Integrins have short cytoplasmic domains that lack catalytic activities. Therefore, their signal transduction relies on the recruitment of signalling and adaptor proteins such as the integrin-linked kinase (ILK), PINCH and parvin (IPP) complex. ILK is a pseudokinase, which binds the LIM-only domain containing proteins PINCH-1 or PINCH-2 with its N-terminal ankyrin repeats and the calponin homology domains containing proteins α-, β- or γ-parvin with the ILK kinase-like domain (Legate et al., 2006; Lange et al., 2009; Legate et al., 2009; Fukuda et al., 2009; Wickström et al., 2010). PINCH-1 is ubiquitously expressed throughout mammalian development and adult life, while PINCH-2 expression becomes detectable at mid-gestation, and high levels are restricted to muscle, heart and brain (Wu, 1999; Tu et al., 1999; Braun et al., 2003). PINCH-1 can bind several actin modulating proteins (Legate et al., 2006; Wickström et al., 2010), the Ras suppressor protein 1 (RSU-1) and the protein phosphatase 1α (PP1α). The latter two interactions were shown to modulate MAPK and phosphoinositol 3-kinase (PI3K)/AKT signalling, respectively (Masuelli and Cutler, 1996; Dougherty et al., 2008; Eke et al., 2010).

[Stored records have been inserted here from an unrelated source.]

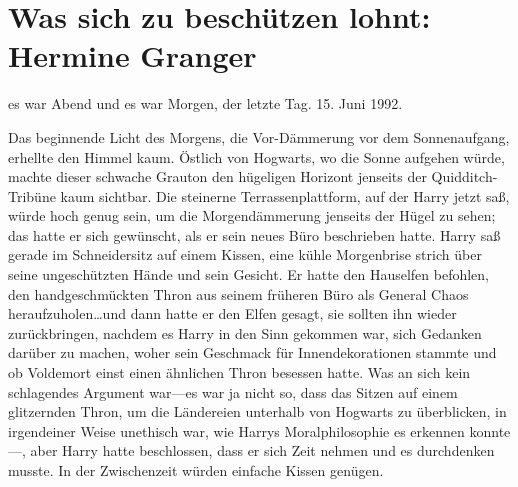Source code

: \chapter{Was sich zu beschützen lohnt: Hermine Granger}

 es war Abend und es war Morgen, der letzte Tag. 15. Juni 1992.

\hplettrineextrapara
Das beginnende Licht des Morgens, die Vor-Dämmerung vor dem Sonnenaufgang, erhellte den Himmel kaum. Östlich von Hogwarts, wo die Sonne aufgehen würde, machte dieser schwache Grauton den hügeligen Horizont jenseits der Quidditch-Tribüne kaum sichtbar.
Die steinerne Terrassenplattform, auf der Harry jetzt saß, würde hoch genug sein, um die Morgendämmerung jenseits der Hügel zu sehen; das hatte er sich gewünscht, als er sein neues Büro beschrieben hatte.
Harry saß gerade im Schneidersitz auf einem Kissen, eine kühle Morgenbrise strich über seine ungeschützten Hände und sein Gesicht. Er hatte den Hauselfen befohlen, den handgeschmückten Thron aus seinem früheren Büro als General Chaos heraufzuholen…und dann hatte er den Elfen gesagt, sie sollten ihn wieder zurückbringen, nachdem es Harry in den Sinn gekommen war, sich Gedanken darüber zu machen, woher sein Geschmack für Innendekorationen stammte und ob Voldemort einst einen ähnlichen Thron besessen hatte. Was an sich kein schlagendes Argument war—es war ja nicht so, dass das Sitzen auf einem glitzernden Thron, um die Ländereien unterhalb von Hogwarts zu überblicken, in irgendeiner Weise unethisch war, wie Harrys Moralphilosophie es erkennen konnte—, aber Harry hatte beschlossen, dass er sich Zeit nehmen und es durchdenken musste. In der Zwischenzeit würden einfache Kissen genügen.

Deletion of the PINCH-1-encoding gene (known as Lims1) in mice leads to embryonic lethality also shortly after implantation. PINCH-1-deficient embryos display an abnormal epiblast polarity, impaired cavitation, detachment of PrE and epiblast cells from the BM, and severe apoptosis of the PrE (Liang et al., 2005; Li et al., 2005). Similarly, embryonic stem (ES)-cell-derived embryoid bodies (EBs), which mimic peri-implantation development (Coucouvanis and Martin, 1995; Montanez et al., 2007) identified PINCH-1 as an important survival factor for PrE cells (Li et al., 2005). PINCH-1 was also shown to protect tumour cells from apoptosis by enhancing the activities of the pro-survival proteins ERK1/2 and AKT (Chen et al., 2008; Eke et al., 2010; Sandfort et al., 2010). How PINCH-1 regulates survival of the PrE is not known.

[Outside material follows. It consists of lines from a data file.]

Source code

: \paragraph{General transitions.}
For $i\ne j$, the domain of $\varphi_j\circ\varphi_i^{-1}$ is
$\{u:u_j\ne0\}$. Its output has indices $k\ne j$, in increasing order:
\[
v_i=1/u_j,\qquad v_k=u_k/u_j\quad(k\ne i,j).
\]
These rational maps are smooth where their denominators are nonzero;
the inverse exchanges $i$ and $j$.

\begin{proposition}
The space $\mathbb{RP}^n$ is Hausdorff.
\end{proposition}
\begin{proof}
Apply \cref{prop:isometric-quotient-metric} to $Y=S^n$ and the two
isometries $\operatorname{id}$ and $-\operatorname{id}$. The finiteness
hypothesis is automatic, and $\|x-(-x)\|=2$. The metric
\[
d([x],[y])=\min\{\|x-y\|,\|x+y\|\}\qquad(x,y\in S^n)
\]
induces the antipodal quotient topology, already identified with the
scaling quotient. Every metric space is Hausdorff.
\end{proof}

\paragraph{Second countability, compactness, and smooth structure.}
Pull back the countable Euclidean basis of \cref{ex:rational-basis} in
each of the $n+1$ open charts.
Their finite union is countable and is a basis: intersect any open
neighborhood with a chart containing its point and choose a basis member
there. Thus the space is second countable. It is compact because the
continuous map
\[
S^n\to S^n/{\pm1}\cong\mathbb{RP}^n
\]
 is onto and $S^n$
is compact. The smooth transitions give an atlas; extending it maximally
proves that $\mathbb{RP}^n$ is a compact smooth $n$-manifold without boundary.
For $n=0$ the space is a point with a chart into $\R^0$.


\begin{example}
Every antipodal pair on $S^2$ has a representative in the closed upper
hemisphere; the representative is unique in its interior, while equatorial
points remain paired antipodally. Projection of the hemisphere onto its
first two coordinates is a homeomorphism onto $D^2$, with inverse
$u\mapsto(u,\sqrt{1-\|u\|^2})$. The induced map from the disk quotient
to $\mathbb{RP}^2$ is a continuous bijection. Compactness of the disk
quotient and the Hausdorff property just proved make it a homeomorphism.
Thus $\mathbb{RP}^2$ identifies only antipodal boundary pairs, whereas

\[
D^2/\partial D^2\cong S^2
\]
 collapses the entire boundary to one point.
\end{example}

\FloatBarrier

Cell survival and apoptosis are essential for development and postnatal life. Apoptosis is characterised by a number of morphological changes including cell contraction, membrane blebbing, chromatin condensation and DNA fragmentation (Meier et al., 2000). Two main signalling pathways initiate apoptosis in mammalian cells; the intrinsic pathway, which is triggered by intracellular stress signals such as DNA damage or ECM detachment and leads to the release of cytochrome c and other pro-apoptotic factors from the mitochondria, and the extrinsic pathway, which is induced by the activation of cell death receptors leading to the recruitment and activation of the caspase-8, which initiates apoptosis (Tait and Green, 2010). In certain cells activation of caspase-8 is not sufficient to trigger apoptosis and therefore they also activate the mitochondrial pathway to amplify the apoptotic signal. The anti-apoptotic factors of the Bcl-2 family members (Bcl-2, Mcl-1) establish a finely tuned activity balance of pro-apoptotic Bcl-2 family members that fall into two classes; the BH3-only proteins such as Bim, Bid, Puma or Bmf, and the Bax-like proteins that control the formation of the mitochondrial outer permeabilization pore and the release of pro-apoptotic factors (Tait and Green, 2010). Both apoptosis pathways converge on caspase-3, which executes apoptosis (Degterev et al., 2003). Integrins have a dual role in cell survival. While integrin-mediated adhesion protects cells from apoptosis by upregulating Bcl-2 expression (Zhang et al., 1995), unligated integrins can trigger apoptosis by recruiting and activating caspase-8 (Stupack et al., 2001). Jun N-terminal kinases (JNKs) also play a critical role in the regulation of apoptosis during embryo development, either by inducing the expression of pro-apoptotic genes or by controlling the activities of mitochondrial pro- and anti-apoptotic proteins (Davis, 2000; Dhanasekaran and Reddy, 2008).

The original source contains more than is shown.